La priorité serait d’accroître la production agricole et de promouvoir sa performance et sa diversification. Ce qui permettrait  de répondre à une demande alimentaire intérieure en croissance et aussi de valoriser le potentiel de production du secteur à travers l’exportation. Pour les économistes du CMC, la stratégie post-Covid devrait s’attaquer à l’amélioration du système de production agricole et à la recherche d’une plus grande efficacité. 

«Cette stratégie de développement rural devrait viser, à travers l’amélioration des performances du système productif dans les campagnes et l’accroissement de sa productivité, l’élargissement du bassin d’emploi, générateur de revenu, d’inclusion et de progrès social», détaillent-ils.

Une attention particulière devrait être accordée à la protection de l’environnement. Car la dégradation du milieu naturel et la fragilisation des sols peuvent représenter des contraintes majeures pour l’optimisation du potentiel agricole du pays. La  situation actuelle est marquée notamment par la surexploitation des espaces forestiers, la dégradation des terres de pâturage, l’érosion des sols, l’instabilité du climat et la progression de la désertification.

De l’avis du Centre marocain de conjoncture, la stratégie dédiée au rural devrait également  intégrer la promotion des activités para-agricoles, voire des activités en dehors de l’agriculture telles que le commerce, la petite industrie, l’artisanat et les services. De quoi répondre à la demande sociale de biens et services générée par la progression démographique ainsi que l’amélioration graduelle du niveau de vie dans les campagnes.

                                                                                       

L’enjeu de la sécurité alimentaire

LE Maroc n’arrive toujours pas à assurer son autosuffisance alimentaire. La production locale de certains produits ne couvre pas les besoins tant en ce qui concerne la consommation finale que la transformation. Selon le CMC, le déficit de production pour les principaux produits d’alimentation atteint en moyenne 35% pour les céréales, 53% pour le sucre, 65% pour les huiles alimentaires et 10% pour les produits laitiers.

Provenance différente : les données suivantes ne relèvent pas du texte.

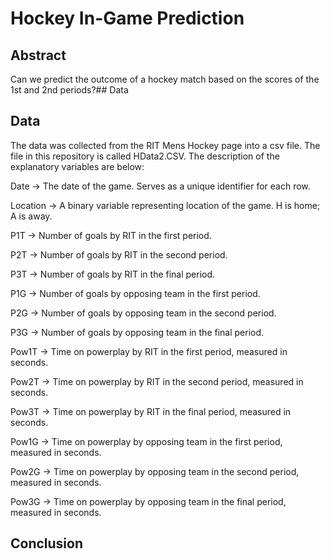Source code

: # Hockey In-Game Prediction 

## Abstract 

Can we predict the outcome of a hockey match based on the scores of the 1st and 2nd periods?## Data 

## Data

The data was collected from the RIT Mens Hockey page into a csv file. The file in this repository is called HData2.CSV. The description of the explanatory variables are below:

Date -> The date of the game. Serves as a unique identifier for each row. 

Location -> A binary variable representing location of the game. H is home; A is away. 

P1T -> Number of goals by RIT in the first period. 

P2T -> Number of goals by RIT in the second period.

P3T -> Number of goals by RIT in the final period. 

P1G -> Number of goals by opposing team in the first period. 

P2G -> Number of goals by opposing team in the second period.

P3G -> Number of goals by opposing team in the final period. 

Pow1T -> Time on powerplay by RIT in the first period, measured in seconds.

Pow2T -> Time on powerplay by RIT in the second period, measured in seconds.

Pow3T -> Time on powerplay by RIT in the final period, measured in seconds.

Pow1G -> Time on powerplay by opposing team in the first period, measured in seconds.

Pow2G -> Time on powerplay by opposing team in the second period, measured in seconds.

Pow3G -> Time on powerplay by opposing team in the final period, measured in seconds.

## Conclusion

Ce déficit peut même atteindre des niveaux alarmants en situation de sécheresse aiguë donnant lieu à des importations massives, notamment de blé. Les achats de blé dont la valeur globale a dépassé 9 milliards de DH en 2019 représentent près de 20% des importations de l’ensemble des produits alimentaires.

En intégrant le maïs, cette part passe  à plus de 30%.  La filière céréalière représentera à l’avenir un enjeu stratégique, indique le CMC. Les projections  estiment la demande locale de céréales dans les années à venir autour de 150 millions de quintaux par an. Or le potentiel de production varie actuellement entre 70 et 90 millions de quintaux.

L’écart de production par rapport aux besoins aura tendance à s’amplifier dans les années à venir en l’absence de programmes spécifiques.  Ceci étant, la question de la sécurité alimentaire au Maroc se pose de façon beaucoup plus globale.

Les insuffisances devraient être appréhendées  selon la démarche ciblant «les filières de production déficientes et via une stratégie transversale visant un développement intégré à la fois de l’agriculture et du monde rural», conseillent les économistes du CMC.